The paper ‘Evaluating options for the future energy mix of Japan after the Fukushima nuclear crisis’ reviews and quantifies a range of tangible negative environmental, economic and social impacts of the four proposed energy mixes in Japan. Using data describing levelised cost of electricity, energy security, greenhouse-gas emissions, land transformation, water consumption, heated-water discharge, air pollution, radioactive waste, solid waste, and safety issues, the authors conclude that:
- the nuclear-free scenario has more negative impacts than the current condition,
- to meet the greenhouse-gas-emission guidelines, more than 35% nuclear power supply is essential,
- to minimise accident risk, or possible fatalities from electricity generation, fossil fuels should be avoided rather than nuclear power,
- despite restoration and compensation costs, a higher penetration of nuclear power will lead to cheaper levelised costs of energy, and
- the less that nuclear power is used, the lower will be the sustainability of the future Japanese energy system.
After the Fukushima nuclear accident social and political reluctance to embrace nuclear power in Japan (and elsewhere) has increased. The Japanese government has thus been considering four possible future energy mixes, including a nuclear-free pathway, and three others with 10%–35% nuclear supply coupled with a larger proportion of renewable energy and fossil fuels to replace nuclear.
The study finds that the nuclear-free pathway has the highest overall potential for adverse outcomes, and the 35% nuclear power supply option yielding the lowest negative impact score without weightings. Despite some sensitivity to the choice of criterion weights, the author’s analysis demonstrates clearly that from a practical perspective, a nuclear-free pathway for Japan is the worst option to pursue.
The authors note concerns not addressed in the paper include fears of nuclear weapon proliferation, waste disposal and background radiation, but view these as questionable, especially for later-generation nuclear power technology (Brook, 2012).

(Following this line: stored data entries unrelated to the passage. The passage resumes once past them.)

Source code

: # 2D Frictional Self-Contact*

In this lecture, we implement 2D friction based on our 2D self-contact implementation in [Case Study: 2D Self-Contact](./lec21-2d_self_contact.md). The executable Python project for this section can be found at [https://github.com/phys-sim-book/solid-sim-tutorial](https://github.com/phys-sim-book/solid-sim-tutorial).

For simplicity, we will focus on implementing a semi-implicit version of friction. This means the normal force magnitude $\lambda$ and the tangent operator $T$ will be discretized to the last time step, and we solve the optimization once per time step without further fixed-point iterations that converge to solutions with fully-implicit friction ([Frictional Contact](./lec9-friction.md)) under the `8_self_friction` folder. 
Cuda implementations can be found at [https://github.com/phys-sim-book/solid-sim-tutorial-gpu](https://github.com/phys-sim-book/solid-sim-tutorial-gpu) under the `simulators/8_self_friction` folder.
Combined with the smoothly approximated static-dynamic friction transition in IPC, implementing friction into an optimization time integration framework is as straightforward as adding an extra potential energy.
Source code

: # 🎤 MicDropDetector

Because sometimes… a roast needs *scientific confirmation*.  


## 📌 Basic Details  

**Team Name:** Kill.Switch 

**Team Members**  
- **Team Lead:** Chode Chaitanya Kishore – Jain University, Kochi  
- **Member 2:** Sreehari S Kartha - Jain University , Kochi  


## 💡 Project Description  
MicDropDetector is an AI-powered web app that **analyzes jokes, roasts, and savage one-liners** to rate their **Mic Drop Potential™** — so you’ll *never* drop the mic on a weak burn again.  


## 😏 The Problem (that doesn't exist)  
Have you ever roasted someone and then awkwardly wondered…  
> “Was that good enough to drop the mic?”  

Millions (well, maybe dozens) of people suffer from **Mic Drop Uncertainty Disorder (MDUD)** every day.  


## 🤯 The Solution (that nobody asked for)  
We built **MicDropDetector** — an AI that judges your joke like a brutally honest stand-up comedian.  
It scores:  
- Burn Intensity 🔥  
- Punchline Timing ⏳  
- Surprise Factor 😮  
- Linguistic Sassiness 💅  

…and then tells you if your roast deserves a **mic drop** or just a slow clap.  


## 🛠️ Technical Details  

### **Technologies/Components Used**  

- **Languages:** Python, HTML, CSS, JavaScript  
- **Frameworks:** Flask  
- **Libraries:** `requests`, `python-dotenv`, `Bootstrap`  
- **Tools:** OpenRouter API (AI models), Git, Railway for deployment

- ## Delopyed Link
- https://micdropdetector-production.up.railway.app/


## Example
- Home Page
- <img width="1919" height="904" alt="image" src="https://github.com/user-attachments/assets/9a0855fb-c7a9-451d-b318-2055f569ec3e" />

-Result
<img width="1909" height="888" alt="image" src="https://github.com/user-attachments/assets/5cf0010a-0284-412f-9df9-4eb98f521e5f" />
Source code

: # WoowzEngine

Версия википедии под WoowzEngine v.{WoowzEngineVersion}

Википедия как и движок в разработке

They note the biggest challenges to implementing a sustainable energy future in Japan are restoring the public acceptance of and confidence in nuclear power, further improving safety mechanisms and management culture, and providing better public education on the difficult but unavoidable trade-offs involved in energy policy.
The researchers recommend the evaluation methodology they have used for Japan as it can be applied to other countries to evaluate future electricity generation scenarios.